Is your MySQL connection encoding properly set to
UTF-8
?Check mysql_set_charset() and mysql_client_encoding() for more details.
Oh boy. UTF8 issues can be a real pain and they get almost impossible to solve when something is doing re-encodings for you.
You really need to start at one end and make sure every process is UTF8. That will remove things in the process from interpreting the data wrong and 'converting' it for you. But significantly, it will also let you much more easily spot when something has already mis-encoded text for you (yes, I've had that problem).
And if you have UTF8 data in tables that aren't set to UTF8 and might be mis-encoded, you need to do the tables last, after the data has been re-encoded.
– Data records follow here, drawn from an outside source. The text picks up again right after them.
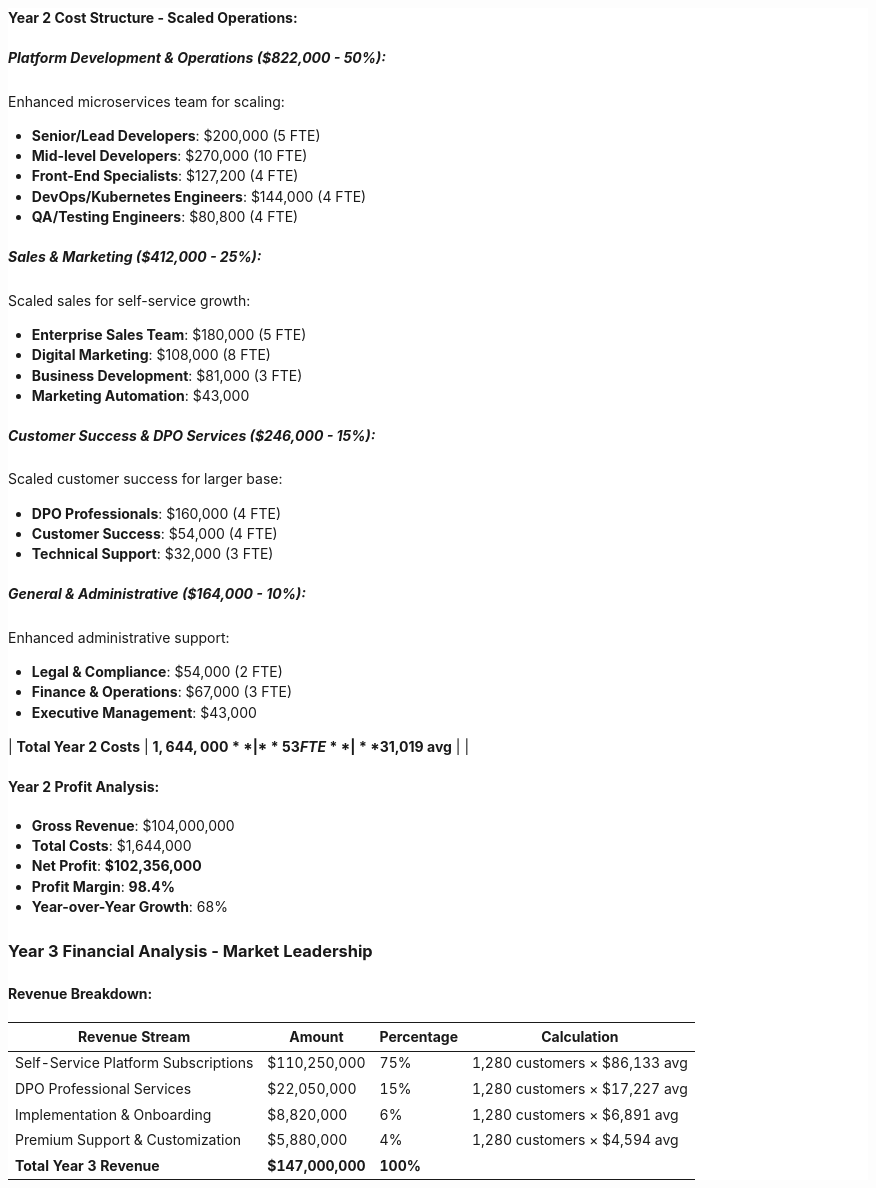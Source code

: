 #### **Year 2 Cost Structure** - Scaled Operations:

##### **Platform Development & Operations ($822,000 - 50%)**:
Enhanced microservices team for scaling:
- **Senior/Lead Developers**: $200,000 (5 FTE)
- **Mid-level Developers**: $270,000 (10 FTE)
- **Front-End Specialists**: $127,200 (4 FTE)
- **DevOps/Kubernetes Engineers**: $144,000 (4 FTE)
- **QA/Testing Engineers**: $80,800 (4 FTE)

##### **Sales & Marketing ($412,000 - 25%)**:
Scaled sales for self-service growth:
- **Enterprise Sales Team**: $180,000 (5 FTE)
- **Digital Marketing**: $108,000 (8 FTE)
- **Business Development**: $81,000 (3 FTE)
- **Marketing Automation**: $43,000

##### **Customer Success & DPO Services ($246,000 - 15%)**:
Scaled customer success for larger base:
- **DPO Professionals**: $160,000 (4 FTE)
- **Customer Success**: $54,000 (4 FTE)
- **Technical Support**: $32,000 (3 FTE)

##### **General & Administrative ($164,000 - 10%)**:
Enhanced administrative support:
- **Legal & Compliance**: $54,000 (2 FTE)
- **Finance & Operations**: $67,000 (3 FTE)
- **Executive Management**: $43,000

| **Total Year 2 Costs** | **$1,644,000** | **53 FTE** | **$31,019 avg** | |

#### **Year 2 Profit Analysis**:
- **Gross Revenue**: $104,000,000
- **Total Costs**: $1,644,000
- **Net Profit**: **$102,356,000**
- **Profit Margin**: **98.4%**
- **Year-over-Year Growth**: 68%

### **Year 3 Financial Analysis - Market Leadership**

#### **Revenue Breakdown**:
| Revenue Stream | Amount | Percentage | Calculation |
|----------------|--------|------------|-------------|
| Self-Service Platform Subscriptions | $110,250,000 | 75% | 1,280 customers × $86,133 avg |
| DPO Professional Services | $22,050,000 | 15% | 1,280 customers × $17,227 avg |
| Implementation & Onboarding | $8,820,000 | 6% | 1,280 customers × $6,891 avg |
| Premium Support & Customization | $5,880,000 | 4% | 1,280 customers × $4,594 avg |
| **Total Year 3 Revenue** | **$147,000,000** | **100%** | |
Otherwise you will damage your data irretrievably. I've had that problem, too.
First steps:
:set encoding
This will mean that your files will be edited in UTF8.
Now we check MySQL.
In the MySQL CLI, do
show variables like 'character_set%';
. The results will probably be something like:What you're aiming for is to change all those
latin1
values (or whatever you're seeing) toutf8
.set names utf8;
will change most of them and you might need to do that with every new connection in your database. This was the solution I had to adopt in a previous application. The other settings to change are in the my.cnf file for which I need to direct you to the documentation. It is unlikely you will need to set them all.I see you're already setting the output headers, so that's good.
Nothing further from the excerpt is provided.